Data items

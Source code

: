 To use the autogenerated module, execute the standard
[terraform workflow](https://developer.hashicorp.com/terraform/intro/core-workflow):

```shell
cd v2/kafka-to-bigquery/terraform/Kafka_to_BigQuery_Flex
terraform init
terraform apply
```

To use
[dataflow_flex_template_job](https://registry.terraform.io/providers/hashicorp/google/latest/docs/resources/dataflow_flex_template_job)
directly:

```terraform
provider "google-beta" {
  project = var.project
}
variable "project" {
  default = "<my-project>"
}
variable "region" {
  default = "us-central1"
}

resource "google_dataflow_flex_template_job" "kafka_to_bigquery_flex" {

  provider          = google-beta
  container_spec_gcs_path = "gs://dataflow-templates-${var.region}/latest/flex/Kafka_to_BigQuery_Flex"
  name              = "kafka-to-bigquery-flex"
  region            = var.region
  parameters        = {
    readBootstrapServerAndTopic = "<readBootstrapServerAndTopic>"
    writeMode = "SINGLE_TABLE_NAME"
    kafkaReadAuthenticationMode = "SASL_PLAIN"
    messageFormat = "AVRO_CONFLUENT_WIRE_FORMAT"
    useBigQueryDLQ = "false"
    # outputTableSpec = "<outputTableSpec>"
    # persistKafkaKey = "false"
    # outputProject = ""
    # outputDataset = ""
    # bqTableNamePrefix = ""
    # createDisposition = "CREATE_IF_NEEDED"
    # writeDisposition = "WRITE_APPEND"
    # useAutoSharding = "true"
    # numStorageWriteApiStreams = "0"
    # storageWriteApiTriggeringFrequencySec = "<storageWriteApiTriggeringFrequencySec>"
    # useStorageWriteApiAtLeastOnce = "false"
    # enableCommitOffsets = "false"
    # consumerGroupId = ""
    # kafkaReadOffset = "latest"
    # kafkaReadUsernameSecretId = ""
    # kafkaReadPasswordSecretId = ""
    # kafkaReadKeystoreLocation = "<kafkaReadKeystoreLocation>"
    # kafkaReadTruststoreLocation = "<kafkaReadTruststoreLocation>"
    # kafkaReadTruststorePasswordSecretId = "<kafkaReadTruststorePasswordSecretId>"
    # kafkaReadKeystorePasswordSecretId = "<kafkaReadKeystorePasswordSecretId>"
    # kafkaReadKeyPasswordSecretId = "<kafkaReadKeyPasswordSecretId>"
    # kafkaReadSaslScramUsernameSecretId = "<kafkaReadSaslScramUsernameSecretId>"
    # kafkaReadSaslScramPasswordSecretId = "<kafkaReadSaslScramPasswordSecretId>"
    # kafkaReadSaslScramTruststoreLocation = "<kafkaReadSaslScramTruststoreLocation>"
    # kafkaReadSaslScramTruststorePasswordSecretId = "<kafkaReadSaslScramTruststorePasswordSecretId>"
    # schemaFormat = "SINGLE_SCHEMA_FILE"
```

__Work required__: Reproduce all of the entries verbatim.

__Your response__:
Source code

: To use the autogenerated module, execute the standard
[terraform workflow](https://developer.hashicorp.com/terraform/intro/core-workflow):

```shell
cd v2/kafka-to-bigquery/terraform/Kafka_to_BigQuery_Flex
terraform init
terraform apply
```

To use
[dataflow_flex_template_job](https://registry.terraform.io/providers/hashicorp/google/latest/docs/resources/dataflow_flex_template_job)
directly:

```terraform
provider "google-beta" {
  project = var.project
}
variable "project" {
  default = "<my-project>"
}
variable "region" {
  default = "us-central1"
}

resource "google_dataflow_flex_template_job" "kafka_to_bigquery_flex" {

  provider          = google-beta
  container_spec_gcs_path = "gs://dataflow-templates-${var.region}/latest/flex/Kafka_to_BigQuery_Flex"
  name              = "kafka-to-bigquery-flex"
  region            = var.region
  parameters        = {
    readBootstrapServerAndTopic = "<readBootstrapServerAndTopic>"
    writeMode = "SINGLE_TABLE_NAME"
    kafkaReadAuthenticationMode = "SASL_PLAIN"
    messageFormat = "AVRO_CONFLUENT_WIRE_FORMAT"
    useBigQueryDLQ = "false"
    # outputTableSpec = "<outputTableSpec>"
    # persistKafkaKey = "false"
    # outputProject = ""
    # outputDataset = ""
    # bqTableNamePrefix = ""
    # createDisposition = "CREATE_IF_NEEDED"
    # writeDisposition = "WRITE_APPEND"
    # useAutoSharding = "true"
    # numStorageWriteApiStreams = "0"
    # storageWriteApiTriggeringFrequencySec = "<storageWriteApiTriggeringFrequencySec>"
    # useStorageWriteApiAtLeastOnce = "false"
    # enableCommitOffsets = "false"
    # consumerGroupId = ""
    # kafkaReadOffset = "latest"
    # kafkaReadUsernameSecretId = ""
    # kafkaReadPasswordSecretId = ""
    # kafkaReadKeystoreLocation = "<kafkaReadKeystoreLocation>"
    # kafkaReadTruststoreLocation = "<kafkaReadTruststoreLocation>"
    # kafkaReadTruststorePasswordSecretId = "<kafkaReadTruststorePasswordSecretId>"
    # kafkaReadKeystorePasswordSecretId = "<kafkaReadKeystorePasswordSecretId>"
    # kafkaReadKeyPasswordSecretId = "<kafkaReadKeyPasswordSecretId>"
    # kafkaReadSaslScramUsernameSecretId = "<kafkaReadSaslScramUsernameSecretId>"
    # kafkaReadSaslScramPasswordSecretId = "<kafkaReadSaslScramPasswordSecretId>"
    # kafkaReadSaslScramTruststoreLocation = "<kafkaReadSaslScramTruststoreLocation>"
    # kafkaReadSaslScramTruststorePasswordSecretId = "<kafkaReadSaslScramTruststorePasswordSecretId>"
    # schemaFormat = "SINGLE_SCHEMA_FILE"
```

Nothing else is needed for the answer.